Problem requirements: Please output, exactly and without pictures, the lines from the opening of the listing below through the line containing "Our project seeks", both included.

Material for this task:
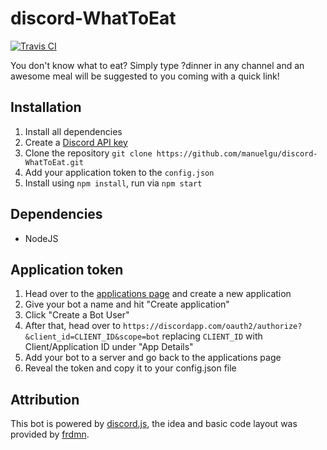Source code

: # discord-WhatToEat

[![Travis CI](https://api.travis-ci.org/manuelgu/discord-WhatToEat.svg)](https://travis-ci.org/manuelgu/discord-WhatToEat)

You don't know what to eat? Simply type ?dinner in any channel and an awesome meal will be suggested to you coming with a quick link!

## Installation
1. Install all dependencies
2. Create a [Discord API key](https://discordapp.com/developers/docs/intro#applications-aka-apps)
3. Clone the repository `git clone https://github.com/manuelgu/discord-WhatToEat.git`
4. Add your application token to the `config.json`  
5. Install using `npm install`, run via `npm start`

## Dependencies
- NodeJS

## Application token
1. Head over to the [applications page](https://discordapp.com/developers/applications/me#top) and create a new application
2. Give your bot a name and hit "Create application"
3. Click "Create a Bot User"
4. After that, head over to `https://discordapp.com/oauth2/authorize?&client_id=CLIENT_ID&scope=bot` replacing `CLIENT_ID` with Client/Application ID under "App Details"
5. Add your bot to a server and go back to the applications page
6. Reveal the token and copy it to your config.json file


## Attribution
This bot is powered by [discord.js](https://github.com/hydrabolt/discord.js), the idea and basic code layout was provided by [frdmn](https://github.com/frdmn).
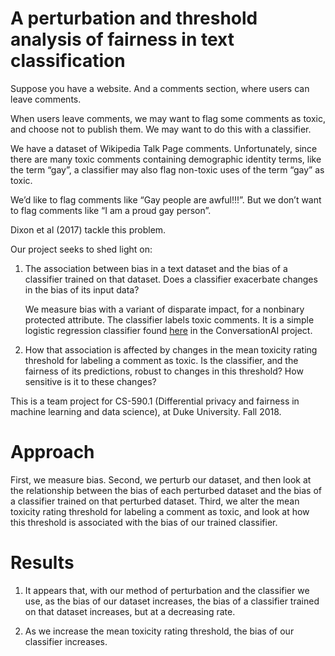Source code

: # A perturbation and threshold analysis of fairness in text classification
Suppose you have a website. And a comments section, where users can leave comments.

When users leave comments, we may want to flag some comments as toxic, and choose not to publish them. We may want to do this with a classifier.

We have a dataset of Wikipedia Talk Page comments. Unfortunately, since there are many toxic comments containing demographic identity terms, like the term “gay”, a classifier may also flag non-toxic uses of the term “gay” as toxic.

We’d like to flag comments like “Gay people are awful!!!”.
But we don’t want to flag comments like “I am a proud gay person”.

Dixon et al (2017) tackle this problem.

Our project seeks to shed light on:

1) The association between bias in a text dataset and the bias of a classifier trained on that dataset. Does a classifier exacerbate changes in the bias of its input data?

   We measure bias with a variant of disparate impact, for a nonbinary protected attribute. The classifier labels toxic comments. It is a simple logistic regression classifier found [here](https://github.com/ewulczyn/wiki-detox/blob/master/src/figshare/Wikipedia%20Talk%20Data%20-%20Getting%20Started.ipynb) in the ConversationAI project.

2) How that association is affected by changes in the mean toxicity rating threshold for labeling a comment as toxic. Is the classifier, and the fairness of its predictions, robust to changes in this threshold? How sensitive is it to these changes?

This is a team project for CS-590.1 (Differential privacy and fairness in machine learning and data science), at Duke University. Fall 2018.

# Approach

First, we measure bias. Second, we perturb our dataset, and then look at the relationship between the bias of each perturbed dataset and the bias of a classifier trained on that perturbed dataset. Third, we alter the mean toxicity rating threshold for labeling a comment as toxic, and look at how this threshold is associated with the bias of our trained classifier.

# Results

1) It appears that, with our method of perturbation and the classifier we use, as the bias of our dataset increases, the bias of a classifier trained on that dataset increases, but at a decreasing rate.

2) As we increase the mean toxicity rating threshold, the bias of our classifier increases.
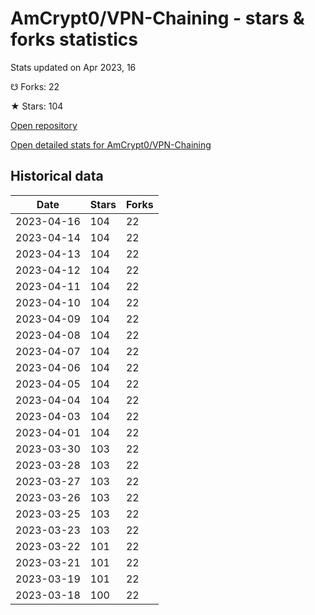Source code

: # AmCrypt0/VPN-Chaining - stars & forks statistics

Stats updated on Apr 2023, 16

☋ Forks: 22

★ Stars: 104

[Open repository](https://github.com/AmCrypt0/VPN-Chaining)

[Open detailed stats for AmCrypt0/VPN-Chaining](https://reviewgithub.com/rep/AmCrypt0/VPN-Chaining)

## Historical data
| Date | Stars | Forks |
|------|-------|-------|
| 2023-04-16 | 104 | 22 | 
| 2023-04-14 | 104 | 22 | 
| 2023-04-13 | 104 | 22 | 
| 2023-04-12 | 104 | 22 | 
| 2023-04-11 | 104 | 22 | 
| 2023-04-10 | 104 | 22 | 
| 2023-04-09 | 104 | 22 | 
| 2023-04-08 | 104 | 22 | 
| 2023-04-07 | 104 | 22 | 
| 2023-04-06 | 104 | 22 | 
| 2023-04-05 | 104 | 22 | 
| 2023-04-04 | 104 | 22 | 
| 2023-04-03 | 104 | 22 | 
| 2023-04-01 | 104 | 22 | 
| 2023-03-30 | 103 | 22 | 
| 2023-03-28 | 103 | 22 | 
| 2023-03-27 | 103 | 22 | 
| 2023-03-26 | 103 | 22 | 
| 2023-03-25 | 103 | 22 | 
| 2023-03-23 | 103 | 22 | 
| 2023-03-22 | 101 | 22 | 
| 2023-03-21 | 101 | 22 | 
| 2023-03-19 | 101 | 22 | 
| 2023-03-18 | 100 | 22 | 

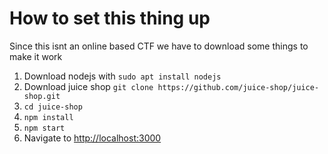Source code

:# How to set this thing up

Since this isnt an online based CTF we have to download some things to make it work

1. Download nodejs with `sudo apt install nodejs`
2. Download juice shop `git clone https://github.com/juice-shop/juice-shop.git`
3. `cd juice-shop`
4. `npm install`
5. `npm start`
6. Navigate to <http://localhost:3000>
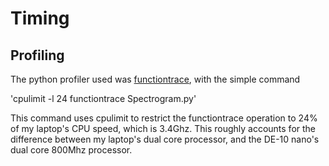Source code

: # Timing
## Profiling
The python profiler used was [functiontrace](https://functiontrace.com/), with the simple command 

'cpulimit -l 24 functiontrace Spectrogram.py'

This command uses cpulimit to restrict the functiontrace operation to 24% of my laptop's CPU speed, which is 3.4Ghz. This roughly accounts for the difference between my laptop's dual core processor, and the DE-10 nano's dual core 800Mhz processor.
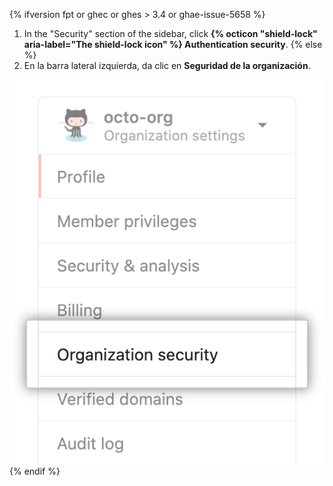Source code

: {% ifversion fpt or ghec or ghes > 3.4 or ghae-issue-5658 %}
1. In the "Security" section of the sidebar, click **{% octicon "shield-lock" aria-label="The shield-lock icon" %} Authentication security**.
{% else  %}
1. En la barra lateral izquierda, da clic en **Seguridad de la organización**.

 ![Configuración de seguridad de la organización](/assets/images/help/organizations/org-security-settings-tab.png)
{% endif %}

Your solution:
Source code

: # discord-WhatToEat

[![Travis CI](https://api.travis-ci.org/manuelgu/discord-WhatToEat.svg)](https://travis-ci.org/manuelgu/discord-WhatToEat)

You don't know what to eat? Simply type ?dinner in any channel and an awesome meal will be suggested to you coming with a quick link!

## Installation
1. Install all dependencies
2. Create a [Discord API key](https://discordapp.com/developers/docs/intro#applications-aka-apps)
3. Clone the repository `git clone https://github.com/manuelgu/discord-WhatToEat.git`
4. Add your application token to the `config.json`  
5. Install using `npm install`, run via `npm start`

## Dependencies
- NodeJS

## Application token
1. Head over to the [applications page](https://discordapp.com/developers/applications/me#top) and create a new application
2. Give your bot a name and hit "Create application"
3. Click "Create a Bot User"
4. After that, head over to `https://discordapp.com/oauth2/authorize?&client_id=CLIENT_ID&scope=bot` replacing `CLIENT_ID` with Client/Application ID under "App Details"
5. Add your bot to a server and go back to the applications page
6. Reveal the token and copy it to your config.json file


## Attribution
This bot is powered by [discord.js](https://github.com/hydrabolt/discord.js), the idea and basic code layout was provided by [frdmn](https://github.com/frdmn).
Source code

: # A perturbation and threshold analysis of fairness in text classification
Suppose you have a website. And a comments section, where users can leave comments.

When users leave comments, we may want to flag some comments as toxic, and choose not to publish them. We may want to do this with a classifier.

We have a dataset of Wikipedia Talk Page comments. Unfortunately, since there are many toxic comments containing demographic identity terms, like the term “gay”, a classifier may also flag non-toxic uses of the term “gay” as toxic.

We’d like to flag comments like “Gay people are awful!!!”.
But we don’t want to flag comments like “I am a proud gay person”.

Dixon et al (2017) tackle this problem.

Our project seeks to shed light on:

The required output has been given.